As legitimate media has struggled to catch up with the professional liars who blamed wind for gas and coal’s failure to perform to expectations in Texas, those committed to the party line will keep on lying, as evidenced by a second Wall Street Journal editorial on the topic, just as false as the first. When the Republican Governor of Texas can blame “private power companies” and “natural gas & coal generators,” but the WSJ editorial board denies that and says it was really government regulations and wind turbines, clearly there’s no amount of real world facts that will change the WSJ’s commitment to defending fossil fuels (which froze) and attacking renewables (which out-performed expectations).

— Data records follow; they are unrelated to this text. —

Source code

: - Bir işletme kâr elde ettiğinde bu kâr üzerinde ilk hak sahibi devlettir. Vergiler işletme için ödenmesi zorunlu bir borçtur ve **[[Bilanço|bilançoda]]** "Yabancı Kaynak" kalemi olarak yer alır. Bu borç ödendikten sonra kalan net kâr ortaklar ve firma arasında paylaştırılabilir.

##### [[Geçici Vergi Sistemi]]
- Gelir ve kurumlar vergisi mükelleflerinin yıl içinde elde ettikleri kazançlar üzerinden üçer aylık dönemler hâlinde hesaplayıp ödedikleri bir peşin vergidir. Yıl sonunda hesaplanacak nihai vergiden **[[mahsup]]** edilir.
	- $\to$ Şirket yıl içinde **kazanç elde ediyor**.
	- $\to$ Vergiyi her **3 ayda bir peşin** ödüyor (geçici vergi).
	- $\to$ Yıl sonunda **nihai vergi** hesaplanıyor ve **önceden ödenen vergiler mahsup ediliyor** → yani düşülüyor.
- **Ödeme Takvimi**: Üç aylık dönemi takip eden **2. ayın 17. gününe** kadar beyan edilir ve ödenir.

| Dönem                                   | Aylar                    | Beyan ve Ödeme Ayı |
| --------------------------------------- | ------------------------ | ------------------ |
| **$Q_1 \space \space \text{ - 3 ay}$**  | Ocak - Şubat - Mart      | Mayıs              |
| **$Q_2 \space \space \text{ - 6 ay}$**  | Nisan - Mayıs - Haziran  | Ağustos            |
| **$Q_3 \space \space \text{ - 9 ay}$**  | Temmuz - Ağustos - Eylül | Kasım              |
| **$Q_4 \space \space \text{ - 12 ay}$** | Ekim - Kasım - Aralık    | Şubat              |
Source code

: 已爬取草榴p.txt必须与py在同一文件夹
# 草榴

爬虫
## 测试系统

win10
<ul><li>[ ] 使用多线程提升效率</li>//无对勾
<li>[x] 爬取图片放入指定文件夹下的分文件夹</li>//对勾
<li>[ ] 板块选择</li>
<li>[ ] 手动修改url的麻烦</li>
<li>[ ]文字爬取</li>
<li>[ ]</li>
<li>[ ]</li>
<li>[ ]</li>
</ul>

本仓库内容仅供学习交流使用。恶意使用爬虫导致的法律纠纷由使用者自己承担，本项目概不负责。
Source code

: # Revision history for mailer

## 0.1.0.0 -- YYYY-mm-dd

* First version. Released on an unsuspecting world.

And no amount of careful fact checking can overcome the fossil energy industry’s willingness and ability to spend money promoting itself by distorting the truth about its dirty, deadly, and unreliable products. So they’ll always have someone like industry lapdog Marc Morano appear on white supremacy superstar Tucker Carlson’s Fox News show to try and steer the public into believing the lies they’re selling — long before any real experts have had time to weigh in. (Or worse, third-rate Morano wannabe Alex Epstein on third-rate Carlson has-been Glenn Beck’s show on his third-rate Fox wanna-be, The Blaze…)
From there, a conspiracy-hungry audience, cultivated by decades of fearmongering and denial, runs wild with the false framing on social media, leaving the real world scratching its head while the industry’s puppets create a parallel universe of conservative fictions.
So what can be done about that? Oh it’s simple, really! Just regulate social media, crack down on dark money in politics, and put the sort of public pressure on denial media that hits them right in the profits. Sure it's all easier said than done, but we absolutely know what needs to be done.
Because, while social media companies’ belated efforts to tamp down the propaganda campaigns have finally started to remove some of the most violent and deranged accounts en masse, they clearly lack the incentive to devote any significant portion of their vast profits to making sure their platforms aren't being used to carry out human rights abuses and disinformation campaigns.
And just like the fossil fuel industry’s not about to voluntarily regulate itself out of existence, voluntary pledges from social media companies will never be as strong as regulations enacted by the government to hold them accountable for the real-world consequences of their digital platforms. Similarly, the fact that the fossil fuel industry can pour profits into the political system, buying the loyalty of the Republican party and its extremely-online class of new Qaracters, suggests perhaps that campaign finance reform might be a prerequisite to any real and effective bipartisan climate legislation.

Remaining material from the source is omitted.